▶ [TASK DIRECTIONS]
Output the full listing below exactly; the images stay out.

▶ [EXERCISE INPUTS]
--*--
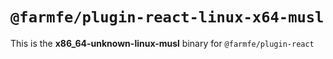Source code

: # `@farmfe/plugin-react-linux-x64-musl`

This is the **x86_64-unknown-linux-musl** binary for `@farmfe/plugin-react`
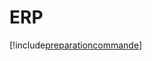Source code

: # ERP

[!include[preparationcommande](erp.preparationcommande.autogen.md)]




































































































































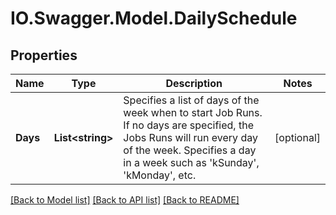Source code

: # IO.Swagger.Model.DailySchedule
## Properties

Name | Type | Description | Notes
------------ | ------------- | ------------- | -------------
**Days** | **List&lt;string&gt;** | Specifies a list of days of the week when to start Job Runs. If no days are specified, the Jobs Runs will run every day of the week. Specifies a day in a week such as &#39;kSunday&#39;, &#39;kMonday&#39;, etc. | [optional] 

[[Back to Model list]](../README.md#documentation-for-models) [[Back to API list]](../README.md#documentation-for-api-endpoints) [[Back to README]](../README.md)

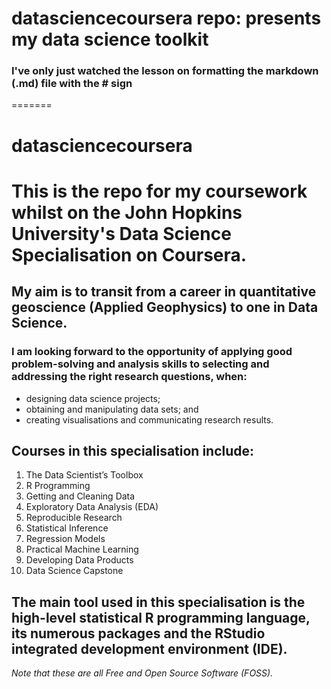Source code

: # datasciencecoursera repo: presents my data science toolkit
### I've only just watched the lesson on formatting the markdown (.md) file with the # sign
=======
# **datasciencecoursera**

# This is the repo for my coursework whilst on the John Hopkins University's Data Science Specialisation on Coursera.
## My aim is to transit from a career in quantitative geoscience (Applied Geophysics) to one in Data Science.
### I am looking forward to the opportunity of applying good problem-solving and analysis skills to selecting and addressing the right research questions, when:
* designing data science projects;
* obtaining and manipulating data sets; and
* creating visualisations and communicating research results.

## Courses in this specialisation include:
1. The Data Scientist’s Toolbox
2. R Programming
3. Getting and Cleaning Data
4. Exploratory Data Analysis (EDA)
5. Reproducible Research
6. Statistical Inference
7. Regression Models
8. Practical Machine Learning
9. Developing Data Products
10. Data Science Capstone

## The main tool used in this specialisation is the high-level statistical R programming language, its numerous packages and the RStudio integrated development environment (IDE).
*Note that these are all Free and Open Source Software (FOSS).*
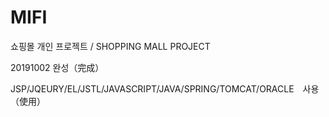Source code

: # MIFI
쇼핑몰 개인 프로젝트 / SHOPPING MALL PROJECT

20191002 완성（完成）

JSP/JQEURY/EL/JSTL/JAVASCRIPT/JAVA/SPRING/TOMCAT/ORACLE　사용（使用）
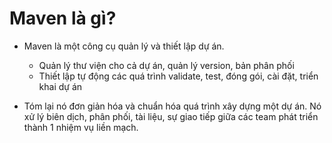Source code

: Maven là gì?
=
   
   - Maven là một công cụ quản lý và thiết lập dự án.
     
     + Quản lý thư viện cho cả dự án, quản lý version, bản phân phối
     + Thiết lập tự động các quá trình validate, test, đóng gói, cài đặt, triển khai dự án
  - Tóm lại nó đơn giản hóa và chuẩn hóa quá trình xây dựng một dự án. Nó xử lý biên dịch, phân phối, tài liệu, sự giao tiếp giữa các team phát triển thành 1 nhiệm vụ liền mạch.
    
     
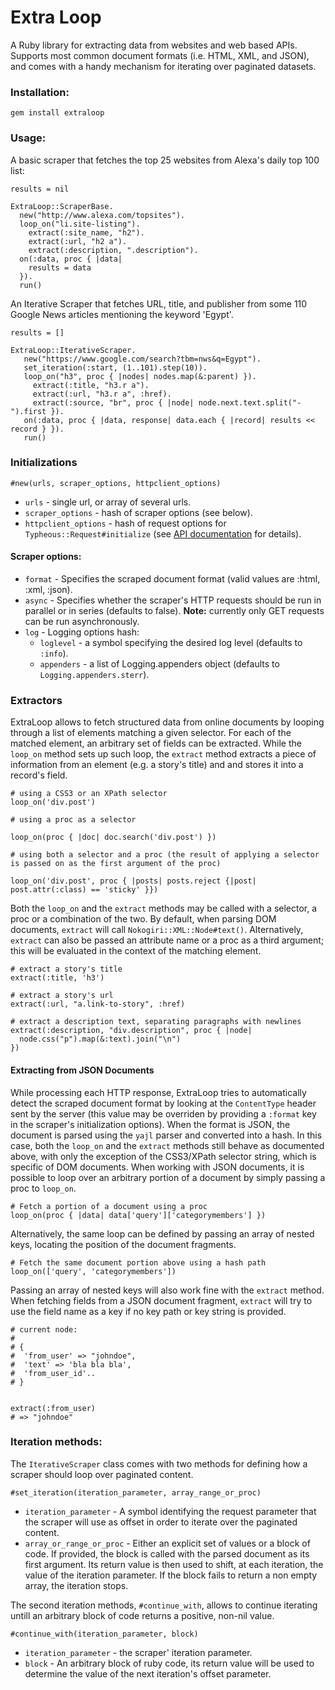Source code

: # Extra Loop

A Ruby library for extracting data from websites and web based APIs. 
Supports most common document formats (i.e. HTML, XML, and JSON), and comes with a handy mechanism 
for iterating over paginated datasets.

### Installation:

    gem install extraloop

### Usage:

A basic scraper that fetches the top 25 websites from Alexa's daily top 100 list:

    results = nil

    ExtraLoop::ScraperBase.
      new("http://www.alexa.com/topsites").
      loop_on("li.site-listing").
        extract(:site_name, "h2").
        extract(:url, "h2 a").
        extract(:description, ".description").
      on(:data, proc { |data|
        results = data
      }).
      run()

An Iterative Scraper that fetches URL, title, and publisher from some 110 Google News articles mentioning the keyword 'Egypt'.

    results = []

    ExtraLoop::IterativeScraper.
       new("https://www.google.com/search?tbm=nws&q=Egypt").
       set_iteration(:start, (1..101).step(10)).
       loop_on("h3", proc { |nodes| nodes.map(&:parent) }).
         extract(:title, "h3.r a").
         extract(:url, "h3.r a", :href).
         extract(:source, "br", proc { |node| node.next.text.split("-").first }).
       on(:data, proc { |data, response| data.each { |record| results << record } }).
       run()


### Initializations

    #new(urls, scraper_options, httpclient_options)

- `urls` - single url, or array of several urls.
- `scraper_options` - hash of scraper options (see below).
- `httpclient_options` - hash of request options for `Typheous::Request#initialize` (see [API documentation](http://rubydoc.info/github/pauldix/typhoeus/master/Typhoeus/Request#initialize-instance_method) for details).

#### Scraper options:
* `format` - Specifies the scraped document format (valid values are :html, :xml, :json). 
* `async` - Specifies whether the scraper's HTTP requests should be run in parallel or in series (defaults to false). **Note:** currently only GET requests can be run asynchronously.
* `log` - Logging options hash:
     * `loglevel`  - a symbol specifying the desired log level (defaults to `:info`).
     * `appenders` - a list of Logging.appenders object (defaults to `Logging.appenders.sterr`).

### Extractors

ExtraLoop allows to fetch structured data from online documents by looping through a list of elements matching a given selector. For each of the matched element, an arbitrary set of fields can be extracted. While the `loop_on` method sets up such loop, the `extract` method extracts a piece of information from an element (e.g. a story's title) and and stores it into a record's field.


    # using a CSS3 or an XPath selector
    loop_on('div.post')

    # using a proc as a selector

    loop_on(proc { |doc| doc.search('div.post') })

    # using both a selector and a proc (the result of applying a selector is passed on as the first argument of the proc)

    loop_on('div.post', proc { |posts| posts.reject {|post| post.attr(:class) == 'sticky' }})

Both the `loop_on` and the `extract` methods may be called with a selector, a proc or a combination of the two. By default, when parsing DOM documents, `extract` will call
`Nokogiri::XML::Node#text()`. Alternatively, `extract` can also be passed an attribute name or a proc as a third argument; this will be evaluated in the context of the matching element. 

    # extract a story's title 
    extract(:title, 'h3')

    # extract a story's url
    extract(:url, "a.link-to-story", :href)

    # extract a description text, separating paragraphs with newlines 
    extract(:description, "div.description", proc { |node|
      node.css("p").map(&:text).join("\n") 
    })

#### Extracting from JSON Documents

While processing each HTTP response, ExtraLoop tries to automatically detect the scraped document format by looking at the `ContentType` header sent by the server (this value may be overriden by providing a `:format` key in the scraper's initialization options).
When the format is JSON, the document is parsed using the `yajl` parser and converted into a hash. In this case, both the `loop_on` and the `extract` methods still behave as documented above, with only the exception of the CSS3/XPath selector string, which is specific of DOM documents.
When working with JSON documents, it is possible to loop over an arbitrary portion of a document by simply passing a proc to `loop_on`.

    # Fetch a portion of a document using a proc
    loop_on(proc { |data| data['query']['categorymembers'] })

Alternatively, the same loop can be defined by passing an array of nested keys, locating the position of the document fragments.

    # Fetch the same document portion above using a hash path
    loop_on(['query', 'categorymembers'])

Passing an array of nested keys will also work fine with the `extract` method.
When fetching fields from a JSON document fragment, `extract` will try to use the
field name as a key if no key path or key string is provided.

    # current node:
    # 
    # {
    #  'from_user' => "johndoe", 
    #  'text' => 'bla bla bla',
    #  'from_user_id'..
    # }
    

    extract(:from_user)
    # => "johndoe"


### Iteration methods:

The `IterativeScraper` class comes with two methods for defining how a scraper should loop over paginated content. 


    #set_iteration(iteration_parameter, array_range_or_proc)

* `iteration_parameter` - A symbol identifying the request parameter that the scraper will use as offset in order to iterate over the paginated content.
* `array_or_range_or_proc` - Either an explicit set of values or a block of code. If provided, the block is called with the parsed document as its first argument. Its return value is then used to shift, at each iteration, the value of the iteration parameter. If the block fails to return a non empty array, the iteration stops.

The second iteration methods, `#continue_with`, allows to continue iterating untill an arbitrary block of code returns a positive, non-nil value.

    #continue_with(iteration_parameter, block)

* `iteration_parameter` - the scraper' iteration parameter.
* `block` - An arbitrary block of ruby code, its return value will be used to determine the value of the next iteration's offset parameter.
--*--
▶ [EXPECTED ANSWER]
Source code

: # `@farmfe/plugin-react-linux-x64-musl`

This is the **x86_64-unknown-linux-musl** binary for `@farmfe/plugin-react`
Source code

: # ERP

[!include[preparationcommande](erp.preparationcommande.autogen.md)]




































































































































Source code

: # IO.Swagger.Model.DailySchedule
## Properties

Name | Type | Description | Notes
------------ | ------------- | ------------- | -------------
**Days** | **List&lt;string&gt;** | Specifies a list of days of the week when to start Job Runs. If no days are specified, the Jobs Runs will run every day of the week. Specifies a day in a week such as &#39;kSunday&#39;, &#39;kMonday&#39;, etc. | [optional] 

[[Back to Model list]](../README.md#documentation-for-models) [[Back to API list]](../README.md#documentation-for-api-endpoints) [[Back to README]](../README.md)

Source code

: # datasciencecoursera repo: presents my data science toolkit
### I've only just watched the lesson on formatting the markdown (.md) file with the # sign
=======
# **datasciencecoursera**

# This is the repo for my coursework whilst on the John Hopkins University's Data Science Specialisation on Coursera.
## My aim is to transit from a career in quantitative geoscience (Applied Geophysics) to one in Data Science.
### I am looking forward to the opportunity of applying good problem-solving and analysis skills to selecting and addressing the right research questions, when:
* designing data science projects;
* obtaining and manipulating data sets; and
* creating visualisations and communicating research results.

## Courses in this specialisation include:
1. The Data Scientist’s Toolbox
2. R Programming
3. Getting and Cleaning Data
4. Exploratory Data Analysis (EDA)
5. Reproducible Research
6. Statistical Inference
7. Regression Models
8. Practical Machine Learning
9. Developing Data Products
10. Data Science Capstone

## The main tool used in this specialisation is the high-level statistical R programming language, its numerous packages and the RStudio integrated development environment (IDE).
*Note that these are all Free and Open Source Software (FOSS).*
Source code

: # MIFI
쇼핑몰 개인 프로젝트 / SHOPPING MALL PROJECT

20191002 완성（完成）

JSP/JQEURY/EL/JSTL/JAVASCRIPT/JAVA/SPRING/TOMCAT/ORACLE　사용（使用）
Source code

: Maven là gì?
=
   
   - Maven là một công cụ quản lý và thiết lập dự án.
     
     + Quản lý thư viện cho cả dự án, quản lý version, bản phân phối
     + Thiết lập tự động các quá trình validate, test, đóng gói, cài đặt, triển khai dự án
  - Tóm lại nó đơn giản hóa và chuẩn hóa quá trình xây dựng một dự án. Nó xử lý biên dịch, phân phối, tài liệu, sự giao tiếp giữa các team phát triển thành 1 nhiệm vụ liền mạch.
    
     
Source code

: # Extra Loop

A Ruby library for extracting data from websites and web based APIs. 
Supports most common document formats (i.e. HTML, XML, and JSON), and comes with a handy mechanism 
for iterating over paginated datasets.

### Installation:

    gem install extraloop

### Usage:

A basic scraper that fetches the top 25 websites from Alexa's daily top 100 list:

    results = nil

    ExtraLoop::ScraperBase.
      new("http://www.alexa.com/topsites").
      loop_on("li.site-listing").
        extract(:site_name, "h2").
        extract(:url, "h2 a").
        extract(:description, ".description").
      on(:data, proc { |data|
        results = data
      }).
      run()

An Iterative Scraper that fetches URL, title, and publisher from some 110 Google News articles mentioning the keyword 'Egypt'.

    results = []

    ExtraLoop::IterativeScraper.
       new("https://www.google.com/search?tbm=nws&q=Egypt").
       set_iteration(:start, (1..101).step(10)).
       loop_on("h3", proc { |nodes| nodes.map(&:parent) }).
         extract(:title, "h3.r a").
         extract(:url, "h3.r a", :href).
         extract(:source, "br", proc { |node| node.next.text.split("-").first }).
       on(:data, proc { |data, response| data.each { |record| results << record } }).
       run()


### Initializations

    #new(urls, scraper_options, httpclient_options)

- `urls` - single url, or array of several urls.
- `scraper_options` - hash of scraper options (see below).
- `httpclient_options` - hash of request options for `Typheous::Request#initialize` (see [API documentation](http://rubydoc.info/github/pauldix/typhoeus/master/Typhoeus/Request#initialize-instance_method) for details).

#### Scraper options:
* `format` - Specifies the scraped document format (valid values are :html, :xml, :json). 
* `async` - Specifies whether the scraper's HTTP requests should be run in parallel or in series (defaults to false). **Note:** currently only GET requests can be run asynchronously.
* `log` - Logging options hash:
     * `loglevel`  - a symbol specifying the desired log level (defaults to `:info`).
     * `appenders` - a list of Logging.appenders object (defaults to `Logging.appenders.sterr`).

### Extractors

ExtraLoop allows to fetch structured data from online documents by looping through a list of elements matching a given selector. For each of the matched element, an arbitrary set of fields can be extracted. While the `loop_on` method sets up such loop, the `extract` method extracts a piece of information from an element (e.g. a story's title) and and stores it into a record's field.


    # using a CSS3 or an XPath selector
    loop_on('div.post')

    # using a proc as a selector

    loop_on(proc { |doc| doc.search('div.post') })

    # using both a selector and a proc (the result of applying a selector is passed on as the first argument of the proc)

    loop_on('div.post', proc { |posts| posts.reject {|post| post.attr(:class) == 'sticky' }})

Both the `loop_on` and the `extract` methods may be called with a selector, a proc or a combination of the two. By default, when parsing DOM documents, `extract` will call
`Nokogiri::XML::Node#text()`. Alternatively, `extract` can also be passed an attribute name or a proc as a third argument; this will be evaluated in the context of the matching element. 

    # extract a story's title 
    extract(:title, 'h3')

    # extract a story's url
    extract(:url, "a.link-to-story", :href)

    # extract a description text, separating paragraphs with newlines 
    extract(:description, "div.description", proc { |node|
      node.css("p").map(&:text).join("\n") 
    })

#### Extracting from JSON Documents

While processing each HTTP response, ExtraLoop tries to automatically detect the scraped document format by looking at the `ContentType` header sent by the server (this value may be overriden by providing a `:format` key in the scraper's initialization options).
When the format is JSON, the document is parsed using the `yajl` parser and converted into a hash. In this case, both the `loop_on` and the `extract` methods still behave as documented above, with only the exception of the CSS3/XPath selector string, which is specific of DOM documents.
When working with JSON documents, it is possible to loop over an arbitrary portion of a document by simply passing a proc to `loop_on`.

    # Fetch a portion of a document using a proc
    loop_on(proc { |data| data['query']['categorymembers'] })

Alternatively, the same loop can be defined by passing an array of nested keys, locating the position of the document fragments.

    # Fetch the same document portion above using a hash path
    loop_on(['query', 'categorymembers'])

Passing an array of nested keys will also work fine with the `extract` method.
When fetching fields from a JSON document fragment, `extract` will try to use the
field name as a key if no key path or key string is provided.

    # current node:
    # 
    # {
    #  'from_user' => "johndoe", 
    #  'text' => 'bla bla bla',
    #  'from_user_id'..
    # }
    

    extract(:from_user)
    # => "johndoe"


### Iteration methods:

The `IterativeScraper` class comes with two methods for defining how a scraper should loop over paginated content. 


    #set_iteration(iteration_parameter, array_range_or_proc)

* `iteration_parameter` - A symbol identifying the request parameter that the scraper will use as offset in order to iterate over the paginated content.
* `array_or_range_or_proc` - Either an explicit set of values or a block of code. If provided, the block is called with the parsed document as its first argument. Its return value is then used to shift, at each iteration, the value of the iteration parameter. If the block fails to return a non empty array, the iteration stops.

The second iteration methods, `#continue_with`, allows to continue iterating untill an arbitrary block of code returns a positive, non-nil value.

    #continue_with(iteration_parameter, block)

* `iteration_parameter` - the scraper' iteration parameter.
* `block` - An arbitrary block of ruby code, its return value will be used to determine the value of the next iteration's offset parameter.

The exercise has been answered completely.